Furthermore, just as there is a difference in the ferocity of the anger of a person who angers easily and the ferocity of the anger of a patient individual who momentarily loses his cool, so too is there a difference between the sins of a sinner and the occasional sins of a person who usually strives to do good. Since the sins of the characteristically good individual do not stem from the deepest parts of his character, they will tend to be more on the surface - mere actions - and thus will not be as likely to become habitual.
With this new perspective we can deal with a point raised by Rav Itzele. He argued that since a person in the middle has the same number of merits and sins, then all that he has to do is do one mitzva, no matter how small, in order to be inscribed in the book of life for the entire year. This being the case, he asked, why did Rambam hang this individual's fate on teshuva alone? Now we can see the answer to this problem. Just as having more merits than sins is a human trait and just as having more sins than merits is a human trait, so too is having the same number of merits as sins a human trait.
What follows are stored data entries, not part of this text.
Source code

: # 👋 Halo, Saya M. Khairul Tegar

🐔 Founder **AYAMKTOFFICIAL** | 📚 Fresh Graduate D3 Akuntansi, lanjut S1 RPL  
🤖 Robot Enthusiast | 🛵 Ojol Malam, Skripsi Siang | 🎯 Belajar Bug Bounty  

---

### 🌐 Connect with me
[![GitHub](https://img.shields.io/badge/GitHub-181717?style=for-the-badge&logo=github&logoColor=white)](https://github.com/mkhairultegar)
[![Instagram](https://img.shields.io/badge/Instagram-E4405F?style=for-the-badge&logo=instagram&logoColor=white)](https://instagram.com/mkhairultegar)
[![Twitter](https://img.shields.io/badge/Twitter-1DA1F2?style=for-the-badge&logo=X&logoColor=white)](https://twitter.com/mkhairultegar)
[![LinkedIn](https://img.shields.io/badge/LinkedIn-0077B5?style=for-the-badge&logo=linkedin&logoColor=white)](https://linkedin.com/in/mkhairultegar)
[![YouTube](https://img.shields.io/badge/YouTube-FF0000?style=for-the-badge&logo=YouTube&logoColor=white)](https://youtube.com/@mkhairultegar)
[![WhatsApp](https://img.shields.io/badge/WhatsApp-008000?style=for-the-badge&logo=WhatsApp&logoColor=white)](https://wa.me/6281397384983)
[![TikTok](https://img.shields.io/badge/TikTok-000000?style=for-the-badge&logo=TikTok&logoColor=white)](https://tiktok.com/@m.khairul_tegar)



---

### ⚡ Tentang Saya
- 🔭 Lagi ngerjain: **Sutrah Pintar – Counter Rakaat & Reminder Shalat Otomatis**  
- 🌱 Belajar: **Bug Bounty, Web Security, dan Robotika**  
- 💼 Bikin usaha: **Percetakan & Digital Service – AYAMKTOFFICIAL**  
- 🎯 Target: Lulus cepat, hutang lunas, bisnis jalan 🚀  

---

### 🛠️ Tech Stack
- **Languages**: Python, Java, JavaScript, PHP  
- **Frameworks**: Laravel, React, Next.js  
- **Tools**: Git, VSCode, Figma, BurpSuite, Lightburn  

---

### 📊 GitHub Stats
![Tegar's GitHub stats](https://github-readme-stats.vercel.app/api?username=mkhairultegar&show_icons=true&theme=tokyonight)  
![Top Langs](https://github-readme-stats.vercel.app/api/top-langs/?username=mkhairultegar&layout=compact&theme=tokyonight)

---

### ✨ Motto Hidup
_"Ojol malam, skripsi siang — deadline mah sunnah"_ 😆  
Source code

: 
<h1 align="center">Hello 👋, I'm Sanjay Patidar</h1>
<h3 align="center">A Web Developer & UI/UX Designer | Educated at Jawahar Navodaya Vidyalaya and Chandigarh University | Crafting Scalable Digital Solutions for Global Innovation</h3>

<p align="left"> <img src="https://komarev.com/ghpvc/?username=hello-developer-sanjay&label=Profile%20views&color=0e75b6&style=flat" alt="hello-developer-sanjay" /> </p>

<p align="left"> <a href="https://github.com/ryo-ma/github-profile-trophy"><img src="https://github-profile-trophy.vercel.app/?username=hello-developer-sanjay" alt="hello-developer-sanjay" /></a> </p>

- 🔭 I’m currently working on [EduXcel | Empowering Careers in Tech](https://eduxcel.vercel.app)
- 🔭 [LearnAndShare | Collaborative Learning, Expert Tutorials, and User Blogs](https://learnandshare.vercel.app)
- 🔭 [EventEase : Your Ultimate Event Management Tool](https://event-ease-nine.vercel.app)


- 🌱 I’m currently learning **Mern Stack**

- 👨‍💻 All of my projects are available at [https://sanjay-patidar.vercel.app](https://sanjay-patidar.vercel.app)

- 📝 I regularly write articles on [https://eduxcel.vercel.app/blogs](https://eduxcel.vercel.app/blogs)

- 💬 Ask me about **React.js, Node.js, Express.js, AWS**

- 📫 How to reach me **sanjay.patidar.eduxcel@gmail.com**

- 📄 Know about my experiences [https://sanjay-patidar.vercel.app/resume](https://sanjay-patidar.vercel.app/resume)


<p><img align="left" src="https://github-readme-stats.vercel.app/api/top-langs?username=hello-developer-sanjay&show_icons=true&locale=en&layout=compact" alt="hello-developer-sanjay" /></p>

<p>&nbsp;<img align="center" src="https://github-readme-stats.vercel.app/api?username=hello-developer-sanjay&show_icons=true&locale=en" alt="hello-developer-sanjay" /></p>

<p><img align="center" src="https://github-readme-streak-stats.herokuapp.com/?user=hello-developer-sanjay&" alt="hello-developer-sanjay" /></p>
There is a type of person who has no particular inclination. On some days he is good and on other days he is bad, but neither is motivated by a desire to be one or the other. Even if he happens to perform a number of mitzvot, by virtue of his character he is still hanging in the middle, not distinguishing himself as a meritorious individual. Thus, Rambam changes the language of the baraita and says that such a person does not need to merely "merit" a little bit in order to be inscribed in the book of life, but rather that he actually has to do teshuva, he has to change his personality totally. Rambam describes the process of teshuva as saying that "I am now a new person and am no longer the person who performed all of these sins." In this spirit, the person with an ambivalent personality has to take a stand and proclaim that he is no longer a wishy-washy individual who will sometimes, by chance, do the right thing. Rather, he is now a person who actively chooses to do what is right, and by virtue of that he joins the ranks of those who are inscribed in the book of life.